Thứ Tư, 27 tháng 2, 2013

Who needs cyber-spying?

ON JANUARY 5th, in a night raid, a gang of criminals broke into a factory near Shanghai owned by Mercury Cable, an American manufacturer of high-voltage equipment. The thieves took not only raw materials but machinery from production lines as well.
Who was responsible? Todd Harris, the firm’s American boss, blames a gang led by a former manager at the plant. He claims local police have refused to take action despite repeated complaints, and that former employees and local officials are colluding to “set up a Chinese company making knock-offs.” Cybercrime may be sexier, but the hard reality for companies doing business in China is that old-fashioned skulduggery remains a bigger threat.

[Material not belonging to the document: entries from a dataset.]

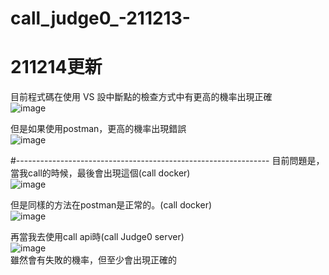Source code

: # call_judge0_-211213-

#  211214更新
目前程式碼在使用 VS 設中斷點的檢查方式中有更高的機率出現正確  
![image](https://user-images.githubusercontent.com/50321176/145887165-dd3916fb-0556-4404-82da-a3ad53a6f74c.png)  

但是如果使用postman，更高的機率出現錯誤  
![image](https://user-images.githubusercontent.com/50321176/145888981-45c952f5-1fa3-4c15-9024-a09ec6880cef.png)


#---------------------------------------------------------------
目前問題是，當我call的時候，最後會出現這個(call docker)  
![image](https://user-images.githubusercontent.com/50321176/145726105-6e6baf39-a3fc-4d6b-a3c0-4752b4cf05aa.png)  
  
  
但是同樣的方法在postman是正常的。(call docker)  
![image](https://user-images.githubusercontent.com/50321176/145726134-b88a56cd-489f-4518-ab32-c1e7c1d12a3f.png)  
    

再當我去使用call api時(call Judge0 server)  
![image](https://user-images.githubusercontent.com/50321176/145726275-f2079f15-e900-4e3e-bf01-896e1c609564.png)  
雖然會有失敗的機率，但至少會出現正確的  


 
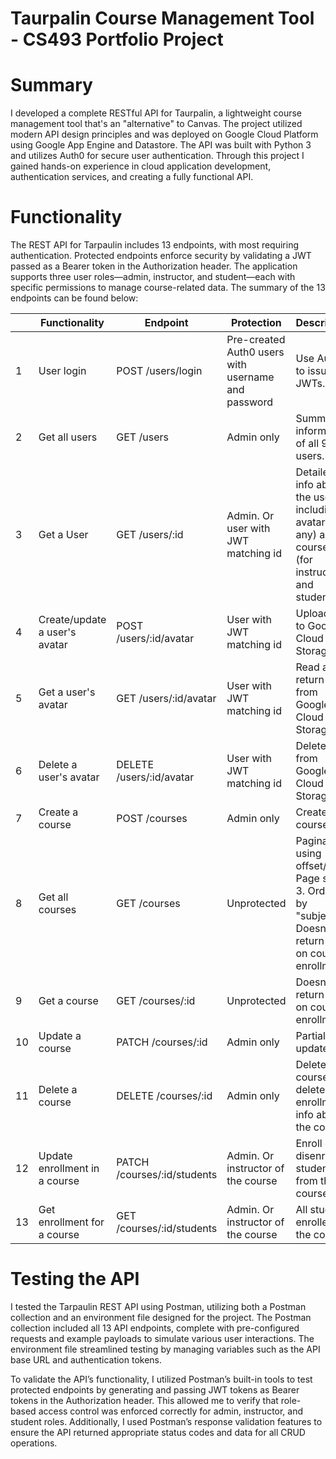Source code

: # Taurpalin Course Management Tool - CS493 Portfolio Project

# Summary

I developed a complete RESTful API for Taurpalin, a lightweight course management tool that's an "alternative" to Canvas. The project utilized modern API design principles and was deployed on Google Cloud Platform using Google App Engine and Datastore. The API was built with Python 3 and utilizes Auth0 for secure user authentication. Through this project I gained hands-on experience in cloud application development, authentication services, and creating a fully functional API.


# Functionality

The REST API for Tarpaulin includes 13 endpoints, with most requiring authentication. Protected endpoints enforce security by validating a JWT passed as a Bearer token in the Authorization header. The application supports three user roles—admin, instructor, and student—each with specific permissions to manage course-related data. The summary of the 13 endpoints can be found below:


| | Functionality | Endpoint | Protection | Description |
| --- | --- | --- | --- | --- |
| 1 | User login | POST /users/login | Pre-created Auth0 users with username and password | Use Auth0 to issue JWTs. | 
| 2	| Get all users | GET /users | Admin only | Summary information of all 9 users. | No info about avatar or courses. | 
| 3	| Get a User | GET /users/:id | Admin. Or user with JWT matching id | Detailed info about the user, including avatar (if any) and courses (for instructors and students) | 
| 4	| Create/update a user's avatar | POST /users/:id/avatar | User with JWT matching id | Upload file to Google Cloud Storage. | 
| 5	| Get a user's avatar | GET /users/:id/avatar | User with JWT matching id | Read and return file from Google Cloud Storage. | 
| 6	| Delete a user's avatar | DELETE /users/:id/avatar | User with JWT matching id | Delete file from Google Cloud Storage. | 
| 7	| Create a course | POST /courses | Admin only | Create a course. | 
| 8	| Get all courses | GET /courses | Unprotected | Paginated using offset/limit. Page size is 3. Ordered by "subject." Doesn’t return info on course enrollment. | 
| 9	| Get a course | GET /courses/:id | Unprotected | Doesn’t return info on course enrollment. | 
| 10| Update a course | PATCH /courses/:id | Admin only | Partial update. | 
| 11| Delete a course | DELETE /courses/:id | Admin only | Delete course and delete enrollment info about the course. | 
| 12| Update enrollment in a course | PATCH /courses/:id/students | Admin. Or instructor of the course | Enroll or disenroll students from the course. | 
| 13| Get enrollment for a course | GET /courses/:id/students | Admin. Or instructor of the course | All students enrolled in the course. | 





# Testing the API
I tested the Tarpaulin REST API using Postman, utilizing both a Postman collection and an environment file designed for the project. The Postman collection included all 13 API endpoints, complete with pre-configured requests and example payloads to simulate various user interactions. The environment file streamlined testing by managing variables such as the API base URL and authentication tokens.

To validate the API’s functionality, I utilized Postman’s built-in tools to test protected endpoints by generating and passing JWT tokens as Bearer tokens in the Authorization header. This allowed me to verify that role-based access control was enforced correctly for admin, instructor, and student roles. Additionally, I used Postman’s response validation features to ensure the API returned appropriate status codes and data for all CRUD operations.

The Mercury saga is a common tale. A foreign businessman comes to China with dollar signs in his eyes, struggles initially, then finds promising local managers who speak English, and he hands over the keys to his factory. He visits occasionally to woo local politicians over endless banquets. The business at last booms, until one day everything suddenly falls apart. Typically, the foreign firm loses vital intellectual property (IP) and assets, and cannot find any local remedy.
Boots on the ground
“The easiest way to get intellectual property from a firm is by buying or renting an employee inside it,” says Kent Kedl of Control Risks, a consultancy. He frequently encounters cases in China of Western clients losing technology, sensitive sales data or, as with Mercury Cable, entire production lines. Some criminal tribes operate inside the target firm and misappropriate its resources, while others use purloined property and know-how to start rival businesses after (or even before) leaving the firm.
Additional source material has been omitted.